- [DATA EXCERPTS]:
- - -
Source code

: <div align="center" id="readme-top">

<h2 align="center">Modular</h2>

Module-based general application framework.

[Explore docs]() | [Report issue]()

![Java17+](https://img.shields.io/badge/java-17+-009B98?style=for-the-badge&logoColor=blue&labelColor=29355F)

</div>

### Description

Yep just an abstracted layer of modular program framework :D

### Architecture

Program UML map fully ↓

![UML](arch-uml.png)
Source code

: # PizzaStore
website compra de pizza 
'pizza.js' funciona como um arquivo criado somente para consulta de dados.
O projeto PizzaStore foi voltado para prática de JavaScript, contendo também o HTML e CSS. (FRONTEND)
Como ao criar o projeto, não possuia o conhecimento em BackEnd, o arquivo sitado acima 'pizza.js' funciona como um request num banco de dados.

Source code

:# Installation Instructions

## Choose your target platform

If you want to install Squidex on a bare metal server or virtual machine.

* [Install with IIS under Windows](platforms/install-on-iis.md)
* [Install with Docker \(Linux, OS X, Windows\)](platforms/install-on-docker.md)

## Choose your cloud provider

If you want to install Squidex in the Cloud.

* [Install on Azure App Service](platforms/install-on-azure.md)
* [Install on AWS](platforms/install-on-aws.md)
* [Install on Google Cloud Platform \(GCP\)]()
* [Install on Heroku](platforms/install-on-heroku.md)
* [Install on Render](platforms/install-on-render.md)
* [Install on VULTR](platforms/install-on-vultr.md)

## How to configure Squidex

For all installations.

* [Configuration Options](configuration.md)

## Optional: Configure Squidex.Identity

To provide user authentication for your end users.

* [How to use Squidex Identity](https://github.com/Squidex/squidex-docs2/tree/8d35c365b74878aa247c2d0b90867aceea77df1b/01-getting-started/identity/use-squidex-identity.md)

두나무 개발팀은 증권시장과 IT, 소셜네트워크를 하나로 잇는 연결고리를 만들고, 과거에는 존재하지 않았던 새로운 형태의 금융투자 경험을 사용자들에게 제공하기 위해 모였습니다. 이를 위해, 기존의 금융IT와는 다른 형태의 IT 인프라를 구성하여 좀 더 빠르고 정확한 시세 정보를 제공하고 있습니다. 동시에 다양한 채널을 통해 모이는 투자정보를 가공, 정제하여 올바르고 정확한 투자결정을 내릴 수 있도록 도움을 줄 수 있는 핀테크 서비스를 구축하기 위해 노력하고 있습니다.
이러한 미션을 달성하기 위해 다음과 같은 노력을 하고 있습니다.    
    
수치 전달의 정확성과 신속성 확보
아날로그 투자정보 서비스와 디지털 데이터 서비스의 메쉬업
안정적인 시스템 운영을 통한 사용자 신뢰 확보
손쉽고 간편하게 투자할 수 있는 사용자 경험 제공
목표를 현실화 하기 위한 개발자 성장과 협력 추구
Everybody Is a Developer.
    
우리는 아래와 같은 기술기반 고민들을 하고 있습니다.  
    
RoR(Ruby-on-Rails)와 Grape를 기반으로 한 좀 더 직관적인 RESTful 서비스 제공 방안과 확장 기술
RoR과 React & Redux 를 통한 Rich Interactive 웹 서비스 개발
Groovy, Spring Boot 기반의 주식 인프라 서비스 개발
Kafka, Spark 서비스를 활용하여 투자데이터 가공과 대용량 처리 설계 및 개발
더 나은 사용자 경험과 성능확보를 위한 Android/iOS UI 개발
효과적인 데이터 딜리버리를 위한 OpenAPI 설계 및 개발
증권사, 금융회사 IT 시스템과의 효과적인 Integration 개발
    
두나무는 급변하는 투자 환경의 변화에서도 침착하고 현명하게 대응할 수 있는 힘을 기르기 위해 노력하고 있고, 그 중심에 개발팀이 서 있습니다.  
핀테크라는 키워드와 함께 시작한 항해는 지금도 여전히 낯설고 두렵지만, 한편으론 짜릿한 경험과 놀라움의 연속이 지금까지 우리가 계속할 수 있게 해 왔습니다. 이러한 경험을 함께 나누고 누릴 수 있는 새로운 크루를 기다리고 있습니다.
- - -
- [WORK INSTRUCTION]:
Return, word for word, the lines of the data above from the line with "[Explore docs]() | [Report issue]()" through the line with "이러한 미션을 달성하기 위해 다음과 같은 노력을 하고 있습니다.", inclusive.

- [WRITTEN REPLY]:
[Explore docs]() | [Report issue]()

![Java17+](https://img.shields.io/badge/java-17+-009B98?style=for-the-badge&logoColor=blue&labelColor=29355F)

</div>

### Description

Yep just an abstracted layer of modular program framework :D

### Architecture

Program UML map fully ↓

![UML](arch-uml.png)
Source code

: # PizzaStore
website compra de pizza 
'pizza.js' funciona como um arquivo criado somente para consulta de dados.
O projeto PizzaStore foi voltado para prática de JavaScript, contendo também o HTML e CSS. (FRONTEND)
Como ao criar o projeto, não possuia o conhecimento em BackEnd, o arquivo sitado acima 'pizza.js' funciona como um request num banco de dados.

Source code

:# Installation Instructions

## Choose your target platform

If you want to install Squidex on a bare metal server or virtual machine.

* [Install with IIS under Windows](platforms/install-on-iis.md)
* [Install with Docker \(Linux, OS X, Windows\)](platforms/install-on-docker.md)

## Choose your cloud provider

If you want to install Squidex in the Cloud.

* [Install on Azure App Service](platforms/install-on-azure.md)
* [Install on AWS](platforms/install-on-aws.md)
* [Install on Google Cloud Platform \(GCP\)]()
* [Install on Heroku](platforms/install-on-heroku.md)
* [Install on Render](platforms/install-on-render.md)
* [Install on VULTR](platforms/install-on-vultr.md)

## How to configure Squidex

For all installations.

* [Configuration Options](configuration.md)

## Optional: Configure Squidex.Identity

To provide user authentication for your end users.

* [How to use Squidex Identity](https://github.com/Squidex/squidex-docs2/tree/8d35c365b74878aa247c2d0b90867aceea77df1b/01-getting-started/identity/use-squidex-identity.md)

두나무 개발팀은 증권시장과 IT, 소셜네트워크를 하나로 잇는 연결고리를 만들고, 과거에는 존재하지 않았던 새로운 형태의 금융투자 경험을 사용자들에게 제공하기 위해 모였습니다. 이를 위해, 기존의 금융IT와는 다른 형태의 IT 인프라를 구성하여 좀 더 빠르고 정확한 시세 정보를 제공하고 있습니다. 동시에 다양한 채널을 통해 모이는 투자정보를 가공, 정제하여 올바르고 정확한 투자결정을 내릴 수 있도록 도움을 줄 수 있는 핀테크 서비스를 구축하기 위해 노력하고 있습니다.
이러한 미션을 달성하기 위해 다음과 같은 노력을 하고 있습니다.    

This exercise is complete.